=== Source data ===
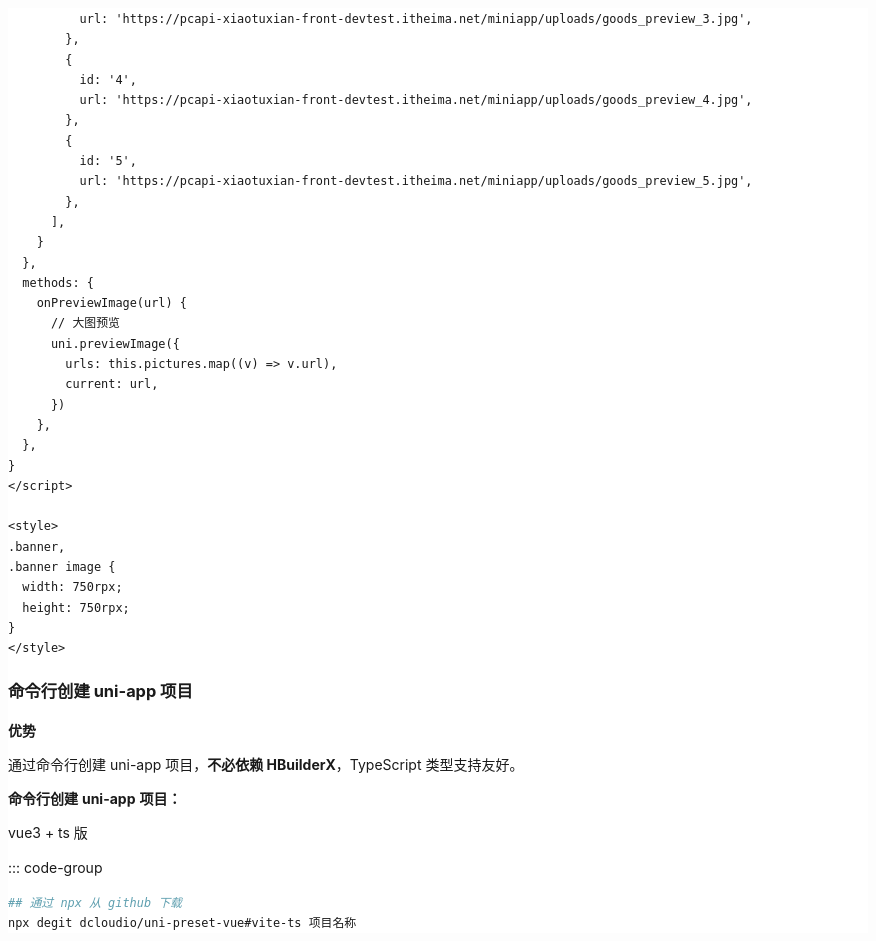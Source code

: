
 ```vue
          url: 'https://pcapi-xiaotuxian-front-devtest.itheima.net/miniapp/uploads/goods_preview_3.jpg',
        },
        {
          id: '4',
          url: 'https://pcapi-xiaotuxian-front-devtest.itheima.net/miniapp/uploads/goods_preview_4.jpg',
        },
        {
          id: '5',
          url: 'https://pcapi-xiaotuxian-front-devtest.itheima.net/miniapp/uploads/goods_preview_5.jpg',
        },
      ],
    }
  },
  methods: {
    onPreviewImage(url) {
      // 大图预览
      uni.previewImage({
        urls: this.pictures.map((v) => v.url),
        current: url,
      })
    },
  },
}
</script>

<style>
.banner,
.banner image {
  width: 750rpx;
  height: 750rpx;
}
</style>
```

### 命令行创建 uni-app 项目

**优势**

通过命令行创建 uni-app 项目，**不必依赖 HBuilderX**，TypeScript 类型支持友好。

**命令行创建** **uni-app** **项目：**

vue3 + ts 版

::: code-group

```sh [github]
## 通过 npx 从 github 下载
npx degit dcloudio/uni-preset-vue#vite-ts 项目名称
```
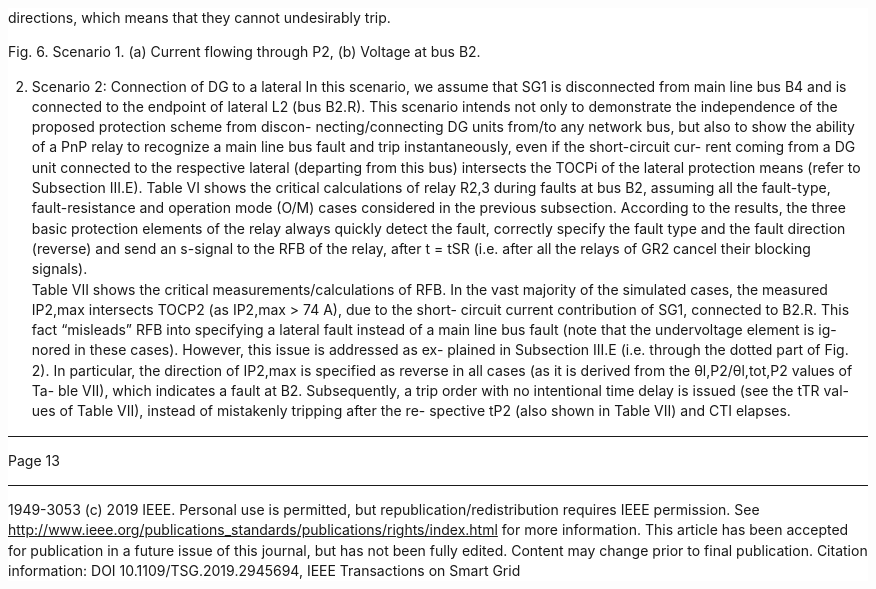 directions, which means that they cannot undesirably trip. 
 
 
 
Fig. 6.  Scenario 1. (a) Current flowing through P2, (b) Voltage at bus B2. 
 
2) Scenario 2: Connection of DG to a lateral 
In this scenario, we assume that SG1 is disconnected from 
main line bus B4 and is connected to the endpoint of lateral L2 
(bus B2.R). This scenario intends not only to demonstrate the 
independence of the proposed protection scheme from discon-
necting/connecting DG units from/to any network bus, but 
also to show the ability of a PnP relay to recognize a main line 
bus fault and trip instantaneously, even if the short-circuit cur-
rent coming from a DG unit connected to the respective lateral 
(departing from this bus) intersects the TOCPi of the lateral 
protection means (refer to Subsection III.E). 
Table VI shows the critical calculations of relay R2,3 during 
faults at bus B2, assuming all the fault-type, fault-resistance 
and operation mode (O/M) cases considered in the previous 
subsection. According to the results, the three basic protection 
elements of the relay always quickly detect the fault, correctly 
specify the fault type and the fault direction (reverse) and send 
an s-signal to the RFB of the relay, after t = tSR (i.e. after all 
the relays of GR2 cancel their blocking signals).  
Table VII shows the critical measurements/calculations of 
RFB. In the vast majority of the simulated cases, the measured 
IP2,max intersects TOCP2 (as IP2,max > 74 A), due to the short-
circuit current contribution of SG1, connected to B2.R. This fact 
“misleads” RFB into specifying a lateral fault instead of a 
main line bus fault (note that the undervoltage element is ig-
nored in these cases). However, this issue is addressed as ex-
plained in Subsection III.E (i.e. through the dotted part of Fig. 
2). In particular, the direction of IP2,max is specified as reverse 
in all cases (as it is derived from the θl,P2/θl,tot,P2 values of Ta-
ble VII), which indicates a fault at B2. Subsequently, a trip 
order with no intentional time delay is issued (see the tTR val-
ues of Table VII), instead of mistakenly tripping after the re-
spective tP2 (also shown in Table VII) and CTI elapses. 
 
 


---

Page 13

---

1949-3053 (c) 2019 IEEE. Personal use is permitted, but republication/redistribution requires IEEE permission. See http://www.ieee.org/publications_standards/publications/rights/index.html for more information.
This article has been accepted for publication in a future issue of this journal, but has not been fully edited. Content may change prior to final publication. Citation information: DOI 10.1109/TSG.2019.2945694, IEEE
Transactions on Smart Grid
 
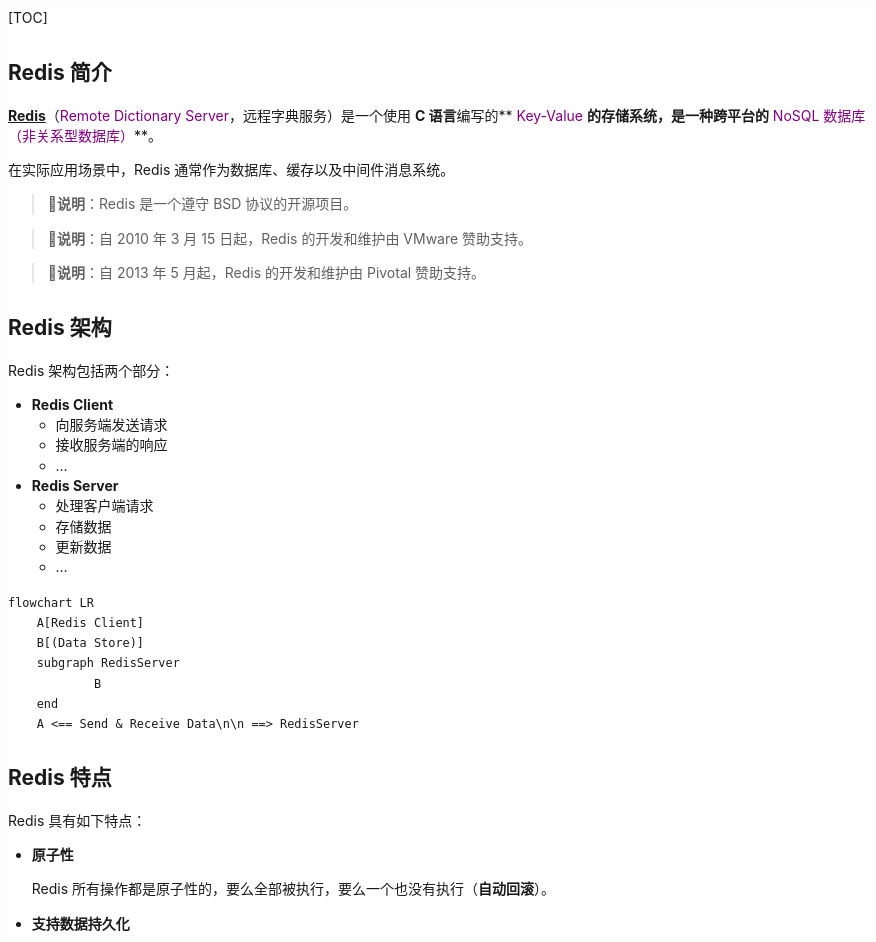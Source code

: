 




[TOC]

## Redis 简介

[**Redis**](https://redis.io/)（<font color="purple">Remote Dictionary Server</font>，远程字典服务）是一个使用 **C 语言**编写的**<font color="purple"> Key-Value </font>**的存储系统，是一种跨平台的**<font color="purple"> NoSQL 数据库（非关系型数据库）</font>**。

在实际应用场景中，Redis 通常作为数据库、缓存以及中间件消息系统。

> 💬**说明**：Redis 是一个遵守 BSD 协议的开源项目。

> 💬**说明**：自 2010 年 3 月 15 日起，Redis 的开发和维护由 VMware 赞助支持。

> 💬**说明**：自 2013 年 5 月起，Redis 的开发和维护由 Pivotal 赞助支持。



## Redis 架构

Redis 架构包括两个部分：

- **Redis Client**
  - 向服务端发送请求
  - 接收服务端的响应
  - …
- **Redis Server**
  - 处理客户端请求
  - 存储数据
  - 更新数据
  - …

```mermaid
flowchart LR
    A[Redis Client]
    B[(Data Store)]
    subgraph RedisServer
    		B
    end
    A <== Send & Receive Data\n\n ==> RedisServer
```



## Redis 特点

Redis 具有如下特点：

- **原子性**

  Redis 所有操作都是原子性的，要么全部被执行，要么一个也没有执行（**自动回滚**）。

- **支持数据持久化**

=== What you should do ===
Above are the records. Identify each line that contains the word "fault".

=== Reply to the exercise ===
bus fault and trip instantaneously, even if the short-circuit cur-
faults at bus B2, assuming all the fault-type, fault-resistance 
elements of the relay always quickly detect the fault, correctly 
specify the fault type and the fault direction (reverse) and send 
“misleads” RFB into specifying a lateral fault instead of a 
main line bus fault (note that the undervoltage element is ig-
ble VII), which indicates a fault at B2. Subsequently, a trip 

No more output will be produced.